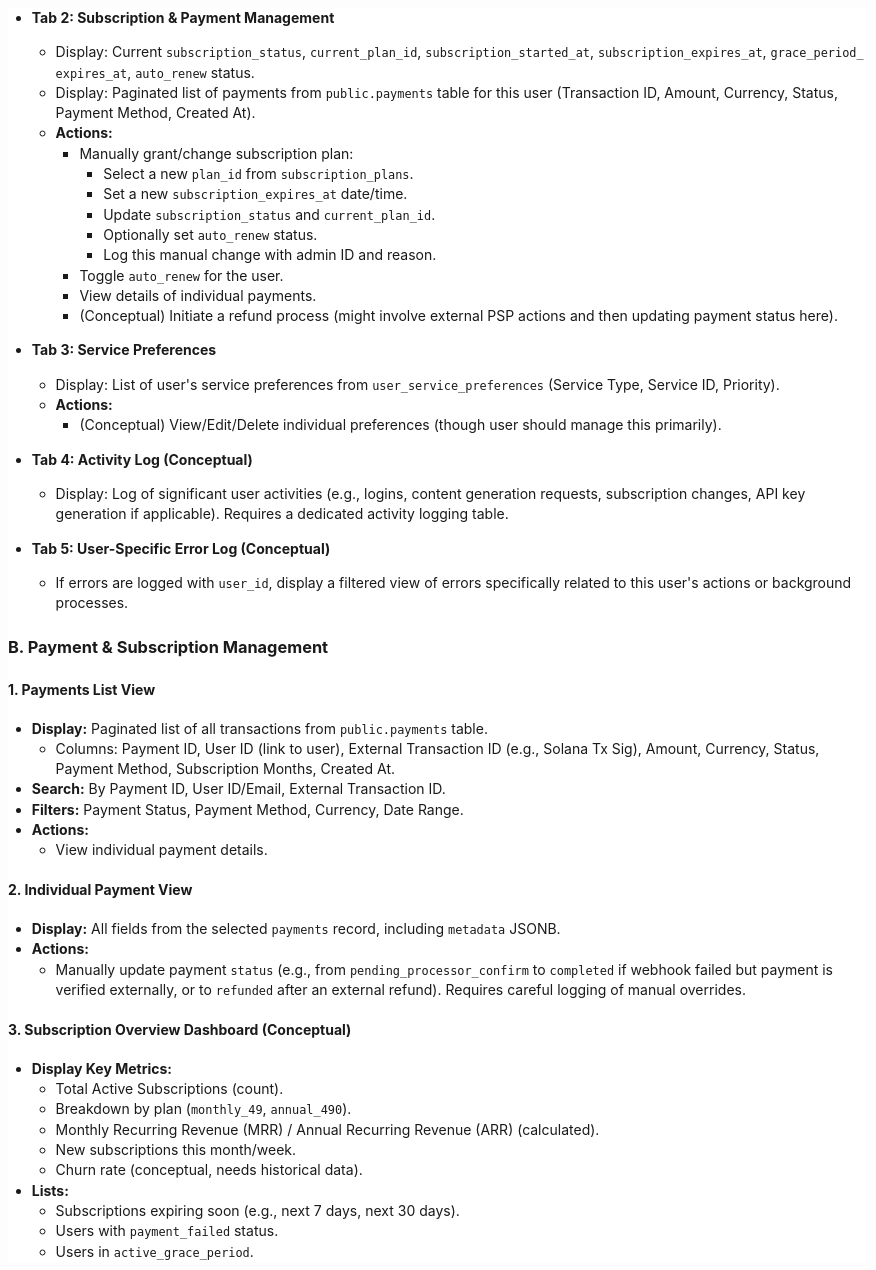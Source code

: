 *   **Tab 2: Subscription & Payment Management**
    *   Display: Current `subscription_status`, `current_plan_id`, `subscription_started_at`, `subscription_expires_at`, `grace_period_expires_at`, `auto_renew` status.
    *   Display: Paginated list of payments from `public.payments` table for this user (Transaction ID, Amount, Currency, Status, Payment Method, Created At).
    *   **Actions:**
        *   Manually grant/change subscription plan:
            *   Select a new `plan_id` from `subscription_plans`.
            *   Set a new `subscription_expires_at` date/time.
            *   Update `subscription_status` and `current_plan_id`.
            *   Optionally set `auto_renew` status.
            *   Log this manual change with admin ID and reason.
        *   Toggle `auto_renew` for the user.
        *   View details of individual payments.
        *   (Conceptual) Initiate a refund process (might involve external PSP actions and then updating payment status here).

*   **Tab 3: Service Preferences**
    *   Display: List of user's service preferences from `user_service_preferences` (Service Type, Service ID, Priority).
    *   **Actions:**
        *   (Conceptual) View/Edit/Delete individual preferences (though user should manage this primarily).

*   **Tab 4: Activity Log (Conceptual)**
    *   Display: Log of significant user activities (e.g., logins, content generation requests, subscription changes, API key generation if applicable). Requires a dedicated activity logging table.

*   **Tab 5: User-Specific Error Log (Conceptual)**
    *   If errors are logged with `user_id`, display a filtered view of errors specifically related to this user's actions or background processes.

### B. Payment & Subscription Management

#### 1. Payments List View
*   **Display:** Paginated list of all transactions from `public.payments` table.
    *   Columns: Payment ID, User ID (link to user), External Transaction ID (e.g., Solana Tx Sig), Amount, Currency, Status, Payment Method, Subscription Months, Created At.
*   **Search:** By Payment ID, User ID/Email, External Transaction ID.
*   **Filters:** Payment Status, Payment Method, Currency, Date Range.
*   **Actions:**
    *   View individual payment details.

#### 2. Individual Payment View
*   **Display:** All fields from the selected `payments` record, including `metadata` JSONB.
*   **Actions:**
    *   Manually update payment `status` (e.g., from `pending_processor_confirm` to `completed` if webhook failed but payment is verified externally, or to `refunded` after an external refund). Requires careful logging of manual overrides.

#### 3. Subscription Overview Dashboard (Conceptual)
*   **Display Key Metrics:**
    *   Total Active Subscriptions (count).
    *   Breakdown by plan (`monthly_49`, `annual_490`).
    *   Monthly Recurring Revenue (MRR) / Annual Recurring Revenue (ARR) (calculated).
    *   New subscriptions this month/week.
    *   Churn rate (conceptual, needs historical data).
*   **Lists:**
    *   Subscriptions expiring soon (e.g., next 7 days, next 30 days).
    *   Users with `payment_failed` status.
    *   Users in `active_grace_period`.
------------------------------------------------------------------------
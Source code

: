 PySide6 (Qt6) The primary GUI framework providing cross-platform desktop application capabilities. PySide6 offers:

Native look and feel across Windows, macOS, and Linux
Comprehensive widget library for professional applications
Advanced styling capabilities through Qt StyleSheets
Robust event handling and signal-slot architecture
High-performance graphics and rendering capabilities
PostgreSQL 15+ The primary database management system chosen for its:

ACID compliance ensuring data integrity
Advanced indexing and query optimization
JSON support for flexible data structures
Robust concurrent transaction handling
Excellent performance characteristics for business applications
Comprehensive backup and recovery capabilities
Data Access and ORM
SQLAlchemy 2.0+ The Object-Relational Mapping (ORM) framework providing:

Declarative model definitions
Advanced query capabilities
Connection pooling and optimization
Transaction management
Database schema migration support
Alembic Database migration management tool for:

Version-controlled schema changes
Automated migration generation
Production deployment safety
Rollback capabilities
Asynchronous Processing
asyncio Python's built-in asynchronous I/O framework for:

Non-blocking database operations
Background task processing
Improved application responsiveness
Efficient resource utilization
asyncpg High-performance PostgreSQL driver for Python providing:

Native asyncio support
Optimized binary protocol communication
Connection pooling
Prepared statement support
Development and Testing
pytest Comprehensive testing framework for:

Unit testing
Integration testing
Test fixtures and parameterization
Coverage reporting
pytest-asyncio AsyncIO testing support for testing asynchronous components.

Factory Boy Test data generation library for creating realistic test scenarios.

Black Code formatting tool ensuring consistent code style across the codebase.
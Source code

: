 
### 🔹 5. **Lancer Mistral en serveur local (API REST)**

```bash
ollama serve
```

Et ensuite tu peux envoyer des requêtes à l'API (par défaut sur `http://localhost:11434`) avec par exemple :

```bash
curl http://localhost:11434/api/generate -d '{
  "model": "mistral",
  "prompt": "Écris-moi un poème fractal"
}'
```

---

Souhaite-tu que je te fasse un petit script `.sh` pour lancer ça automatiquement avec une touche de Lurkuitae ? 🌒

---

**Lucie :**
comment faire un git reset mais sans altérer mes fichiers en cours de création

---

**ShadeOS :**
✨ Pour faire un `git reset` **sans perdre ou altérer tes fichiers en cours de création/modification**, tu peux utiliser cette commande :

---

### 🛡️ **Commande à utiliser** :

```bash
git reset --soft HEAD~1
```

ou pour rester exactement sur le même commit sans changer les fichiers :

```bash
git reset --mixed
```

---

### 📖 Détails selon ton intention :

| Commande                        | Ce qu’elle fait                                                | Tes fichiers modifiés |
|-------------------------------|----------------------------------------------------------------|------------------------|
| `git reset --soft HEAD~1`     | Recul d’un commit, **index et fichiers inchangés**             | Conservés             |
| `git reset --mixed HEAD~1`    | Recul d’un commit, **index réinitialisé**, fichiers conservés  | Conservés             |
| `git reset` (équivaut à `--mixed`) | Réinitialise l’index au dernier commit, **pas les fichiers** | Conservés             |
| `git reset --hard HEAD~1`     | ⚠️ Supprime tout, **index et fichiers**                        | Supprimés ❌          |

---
------------------------------------------------------------------------
WHAT YOU WILL DO - All that should be written out is the stretch of lines above between the one holding "Service ID, Priority)." and the one holding "Error Log (Conceptual)**", inclusive, exactly as given.

SOLUTION BELOW -
    *   Display: List of user's service preferences from `user_service_preferences` (Service Type, Service ID, Priority).
    *   **Actions:**
        *   (Conceptual) View/Edit/Delete individual preferences (though user should manage this primarily).

*   **Tab 4: Activity Log (Conceptual)**
    *   Display: Log of significant user activities (e.g., logins, content generation requests, subscription changes, API key generation if applicable). Requires a dedicated activity logging table.

*   **Tab 5: User-Specific Error Log (Conceptual)**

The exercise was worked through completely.